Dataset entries

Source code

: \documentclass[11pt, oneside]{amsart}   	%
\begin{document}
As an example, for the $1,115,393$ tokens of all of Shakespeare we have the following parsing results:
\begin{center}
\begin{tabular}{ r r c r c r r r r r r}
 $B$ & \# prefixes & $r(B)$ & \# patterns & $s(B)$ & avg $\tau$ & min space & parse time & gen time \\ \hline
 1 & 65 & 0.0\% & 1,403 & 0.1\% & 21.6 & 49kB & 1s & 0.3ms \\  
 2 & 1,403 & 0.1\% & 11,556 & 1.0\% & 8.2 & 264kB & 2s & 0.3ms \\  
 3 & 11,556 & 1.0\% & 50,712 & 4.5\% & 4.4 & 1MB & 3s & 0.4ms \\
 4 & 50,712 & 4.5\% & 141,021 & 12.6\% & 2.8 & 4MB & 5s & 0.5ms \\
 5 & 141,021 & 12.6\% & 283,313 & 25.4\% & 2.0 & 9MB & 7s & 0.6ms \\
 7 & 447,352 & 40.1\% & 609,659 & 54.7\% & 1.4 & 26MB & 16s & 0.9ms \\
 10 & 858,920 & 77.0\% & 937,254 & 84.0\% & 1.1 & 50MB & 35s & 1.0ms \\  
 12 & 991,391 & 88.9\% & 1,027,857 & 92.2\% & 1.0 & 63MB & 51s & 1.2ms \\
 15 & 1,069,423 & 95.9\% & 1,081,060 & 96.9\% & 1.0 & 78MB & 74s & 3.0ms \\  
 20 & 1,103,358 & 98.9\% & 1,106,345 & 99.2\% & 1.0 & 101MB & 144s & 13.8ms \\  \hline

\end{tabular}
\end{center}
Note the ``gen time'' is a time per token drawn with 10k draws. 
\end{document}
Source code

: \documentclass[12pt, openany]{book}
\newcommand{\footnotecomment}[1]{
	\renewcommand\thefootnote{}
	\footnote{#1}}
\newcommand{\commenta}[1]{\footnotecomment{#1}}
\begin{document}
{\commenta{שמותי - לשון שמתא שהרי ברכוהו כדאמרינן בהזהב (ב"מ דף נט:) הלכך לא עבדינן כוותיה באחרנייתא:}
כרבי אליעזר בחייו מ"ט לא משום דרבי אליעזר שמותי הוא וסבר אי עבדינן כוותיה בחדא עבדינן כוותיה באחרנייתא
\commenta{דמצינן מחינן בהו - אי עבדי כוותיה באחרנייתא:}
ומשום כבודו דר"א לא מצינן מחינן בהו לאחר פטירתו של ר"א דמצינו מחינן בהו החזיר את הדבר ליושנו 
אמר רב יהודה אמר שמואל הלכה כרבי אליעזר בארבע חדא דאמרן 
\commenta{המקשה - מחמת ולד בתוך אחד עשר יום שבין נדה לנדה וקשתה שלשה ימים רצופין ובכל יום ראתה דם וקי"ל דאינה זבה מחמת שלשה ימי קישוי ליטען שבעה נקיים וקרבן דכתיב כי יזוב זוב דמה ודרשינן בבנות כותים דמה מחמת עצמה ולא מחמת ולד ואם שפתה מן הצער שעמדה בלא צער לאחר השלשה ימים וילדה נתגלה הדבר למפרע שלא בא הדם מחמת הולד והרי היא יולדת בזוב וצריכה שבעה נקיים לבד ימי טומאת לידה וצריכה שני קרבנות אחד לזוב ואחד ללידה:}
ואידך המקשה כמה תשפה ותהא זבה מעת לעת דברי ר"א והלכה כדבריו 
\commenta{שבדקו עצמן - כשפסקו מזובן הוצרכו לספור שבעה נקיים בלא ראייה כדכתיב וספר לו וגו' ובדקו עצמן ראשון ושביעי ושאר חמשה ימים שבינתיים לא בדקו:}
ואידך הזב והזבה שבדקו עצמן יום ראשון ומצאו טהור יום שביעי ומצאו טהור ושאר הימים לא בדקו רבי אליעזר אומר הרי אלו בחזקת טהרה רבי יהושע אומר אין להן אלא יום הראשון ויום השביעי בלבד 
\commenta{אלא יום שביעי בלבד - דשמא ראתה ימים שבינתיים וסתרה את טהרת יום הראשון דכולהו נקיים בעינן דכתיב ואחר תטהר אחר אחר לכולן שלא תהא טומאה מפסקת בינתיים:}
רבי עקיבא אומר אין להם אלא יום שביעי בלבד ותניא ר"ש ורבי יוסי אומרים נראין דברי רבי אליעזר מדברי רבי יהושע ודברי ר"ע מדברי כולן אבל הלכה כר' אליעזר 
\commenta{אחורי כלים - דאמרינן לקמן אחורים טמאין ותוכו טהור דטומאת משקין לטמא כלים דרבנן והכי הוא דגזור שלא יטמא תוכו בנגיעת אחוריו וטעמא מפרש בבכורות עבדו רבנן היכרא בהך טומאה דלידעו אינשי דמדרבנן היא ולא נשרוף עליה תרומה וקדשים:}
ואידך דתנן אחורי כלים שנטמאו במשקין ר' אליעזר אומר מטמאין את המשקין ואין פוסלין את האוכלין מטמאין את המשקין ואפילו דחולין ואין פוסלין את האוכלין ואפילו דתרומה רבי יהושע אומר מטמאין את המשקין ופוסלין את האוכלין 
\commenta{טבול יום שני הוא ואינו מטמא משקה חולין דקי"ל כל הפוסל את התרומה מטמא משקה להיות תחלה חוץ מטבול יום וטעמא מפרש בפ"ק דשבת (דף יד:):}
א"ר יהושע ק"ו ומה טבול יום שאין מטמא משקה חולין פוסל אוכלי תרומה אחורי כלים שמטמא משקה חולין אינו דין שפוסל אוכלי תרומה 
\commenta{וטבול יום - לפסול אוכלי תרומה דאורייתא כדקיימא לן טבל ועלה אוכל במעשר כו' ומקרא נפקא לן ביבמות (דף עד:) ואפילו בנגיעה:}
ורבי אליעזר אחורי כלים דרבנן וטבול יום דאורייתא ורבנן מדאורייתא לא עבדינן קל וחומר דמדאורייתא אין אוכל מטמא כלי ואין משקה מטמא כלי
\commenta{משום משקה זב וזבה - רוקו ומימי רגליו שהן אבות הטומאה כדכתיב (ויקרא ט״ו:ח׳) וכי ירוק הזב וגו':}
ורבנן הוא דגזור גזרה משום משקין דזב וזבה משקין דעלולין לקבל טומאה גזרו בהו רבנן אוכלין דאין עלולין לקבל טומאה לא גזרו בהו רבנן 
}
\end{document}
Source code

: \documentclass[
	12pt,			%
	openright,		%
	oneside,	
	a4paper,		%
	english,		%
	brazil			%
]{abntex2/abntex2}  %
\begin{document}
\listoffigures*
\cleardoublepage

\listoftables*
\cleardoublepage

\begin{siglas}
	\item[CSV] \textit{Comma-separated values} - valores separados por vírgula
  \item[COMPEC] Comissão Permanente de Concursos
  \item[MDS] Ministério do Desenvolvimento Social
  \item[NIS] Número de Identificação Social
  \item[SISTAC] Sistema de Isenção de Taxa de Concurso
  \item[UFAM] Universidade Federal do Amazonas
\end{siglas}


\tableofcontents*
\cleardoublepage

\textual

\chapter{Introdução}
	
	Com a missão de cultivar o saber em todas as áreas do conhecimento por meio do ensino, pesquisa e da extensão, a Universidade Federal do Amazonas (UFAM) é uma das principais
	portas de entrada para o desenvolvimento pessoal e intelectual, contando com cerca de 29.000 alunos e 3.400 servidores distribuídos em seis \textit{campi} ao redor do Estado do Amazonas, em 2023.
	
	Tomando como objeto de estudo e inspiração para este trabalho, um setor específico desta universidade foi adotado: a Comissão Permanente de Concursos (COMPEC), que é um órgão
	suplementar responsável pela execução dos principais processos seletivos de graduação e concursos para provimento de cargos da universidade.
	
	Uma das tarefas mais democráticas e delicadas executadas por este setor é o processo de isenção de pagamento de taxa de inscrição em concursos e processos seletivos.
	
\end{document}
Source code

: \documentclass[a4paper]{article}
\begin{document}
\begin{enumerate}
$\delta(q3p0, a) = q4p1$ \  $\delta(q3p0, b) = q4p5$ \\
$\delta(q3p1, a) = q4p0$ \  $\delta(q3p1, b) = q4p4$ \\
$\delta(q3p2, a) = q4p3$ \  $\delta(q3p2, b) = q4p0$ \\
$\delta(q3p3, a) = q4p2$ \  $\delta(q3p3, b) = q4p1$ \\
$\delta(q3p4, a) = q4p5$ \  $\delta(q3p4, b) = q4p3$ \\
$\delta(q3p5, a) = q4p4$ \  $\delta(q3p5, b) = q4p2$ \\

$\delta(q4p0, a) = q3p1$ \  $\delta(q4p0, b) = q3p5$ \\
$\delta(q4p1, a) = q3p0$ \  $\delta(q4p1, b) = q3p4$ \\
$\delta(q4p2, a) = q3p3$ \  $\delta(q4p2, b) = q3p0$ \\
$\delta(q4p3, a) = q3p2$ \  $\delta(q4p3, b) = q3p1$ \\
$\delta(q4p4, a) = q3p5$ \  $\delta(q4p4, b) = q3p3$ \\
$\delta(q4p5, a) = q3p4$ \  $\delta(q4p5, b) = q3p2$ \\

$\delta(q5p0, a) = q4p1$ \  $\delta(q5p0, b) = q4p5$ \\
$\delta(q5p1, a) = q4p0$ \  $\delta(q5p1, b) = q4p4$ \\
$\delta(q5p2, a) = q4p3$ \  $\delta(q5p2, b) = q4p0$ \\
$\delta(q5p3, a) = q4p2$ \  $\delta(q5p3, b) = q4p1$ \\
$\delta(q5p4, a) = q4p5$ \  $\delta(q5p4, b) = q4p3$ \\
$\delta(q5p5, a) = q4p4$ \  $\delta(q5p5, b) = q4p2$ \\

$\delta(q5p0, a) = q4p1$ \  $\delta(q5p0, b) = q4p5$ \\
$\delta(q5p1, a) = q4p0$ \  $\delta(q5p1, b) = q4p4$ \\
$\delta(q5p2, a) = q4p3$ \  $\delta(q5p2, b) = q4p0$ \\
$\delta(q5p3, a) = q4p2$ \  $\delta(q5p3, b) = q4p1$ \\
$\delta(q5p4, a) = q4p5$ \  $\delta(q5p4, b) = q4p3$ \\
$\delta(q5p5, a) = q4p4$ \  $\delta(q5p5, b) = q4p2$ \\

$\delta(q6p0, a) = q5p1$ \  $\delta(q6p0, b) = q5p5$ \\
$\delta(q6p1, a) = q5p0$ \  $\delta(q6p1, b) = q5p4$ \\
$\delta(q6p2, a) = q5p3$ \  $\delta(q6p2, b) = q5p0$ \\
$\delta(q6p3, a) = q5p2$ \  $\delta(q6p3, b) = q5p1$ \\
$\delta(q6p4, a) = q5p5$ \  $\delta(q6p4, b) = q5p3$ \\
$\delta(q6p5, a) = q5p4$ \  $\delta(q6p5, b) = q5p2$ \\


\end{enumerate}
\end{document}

ACTIVITY
Restate the data word for word. Begin at its first line, end at the line that contains "אמר רב יהודה", and include both.

SOLUTION TO THIS TASK
Source code

: \documentclass[11pt, oneside]{amsart}   	%
\begin{document}
As an example, for the $1,115,393$ tokens of all of Shakespeare we have the following parsing results:
\begin{center}
\begin{tabular}{ r r c r c r r r r r r}
 $B$ & \# prefixes & $r(B)$ & \# patterns & $s(B)$ & avg $\tau$ & min space & parse time & gen time \\ \hline
 1 & 65 & 0.0\% & 1,403 & 0.1\% & 21.6 & 49kB & 1s & 0.3ms \\  
 2 & 1,403 & 0.1\% & 11,556 & 1.0\% & 8.2 & 264kB & 2s & 0.3ms \\  
 3 & 11,556 & 1.0\% & 50,712 & 4.5\% & 4.4 & 1MB & 3s & 0.4ms \\
 4 & 50,712 & 4.5\% & 141,021 & 12.6\% & 2.8 & 4MB & 5s & 0.5ms \\
 5 & 141,021 & 12.6\% & 283,313 & 25.4\% & 2.0 & 9MB & 7s & 0.6ms \\
 7 & 447,352 & 40.1\% & 609,659 & 54.7\% & 1.4 & 26MB & 16s & 0.9ms \\
 10 & 858,920 & 77.0\% & 937,254 & 84.0\% & 1.1 & 50MB & 35s & 1.0ms \\  
 12 & 991,391 & 88.9\% & 1,027,857 & 92.2\% & 1.0 & 63MB & 51s & 1.2ms \\
 15 & 1,069,423 & 95.9\% & 1,081,060 & 96.9\% & 1.0 & 78MB & 74s & 3.0ms \\  
 20 & 1,103,358 & 98.9\% & 1,106,345 & 99.2\% & 1.0 & 101MB & 144s & 13.8ms \\  \hline

\end{tabular}
\end{center}
Note the ``gen time'' is a time per token drawn with 10k draws. 
\end{document}
Source code

: \documentclass[12pt, openany]{book}
\newcommand{\footnotecomment}[1]{
	\renewcommand\thefootnote{}
	\footnote{#1}}
\newcommand{\commenta}[1]{\footnotecomment{#1}}
\begin{document}
{\commenta{שמותי - לשון שמתא שהרי ברכוהו כדאמרינן בהזהב (ב"מ דף נט:) הלכך לא עבדינן כוותיה באחרנייתא:}
כרבי אליעזר בחייו מ"ט לא משום דרבי אליעזר שמותי הוא וסבר אי עבדינן כוותיה בחדא עבדינן כוותיה באחרנייתא
\commenta{דמצינן מחינן בהו - אי עבדי כוותיה באחרנייתא:}
ומשום כבודו דר"א לא מצינן מחינן בהו לאחר פטירתו של ר"א דמצינו מחינן בהו החזיר את הדבר ליושנו 
אמר רב יהודה אמר שמואל הלכה כרבי אליעזר בארבע חדא דאמרן 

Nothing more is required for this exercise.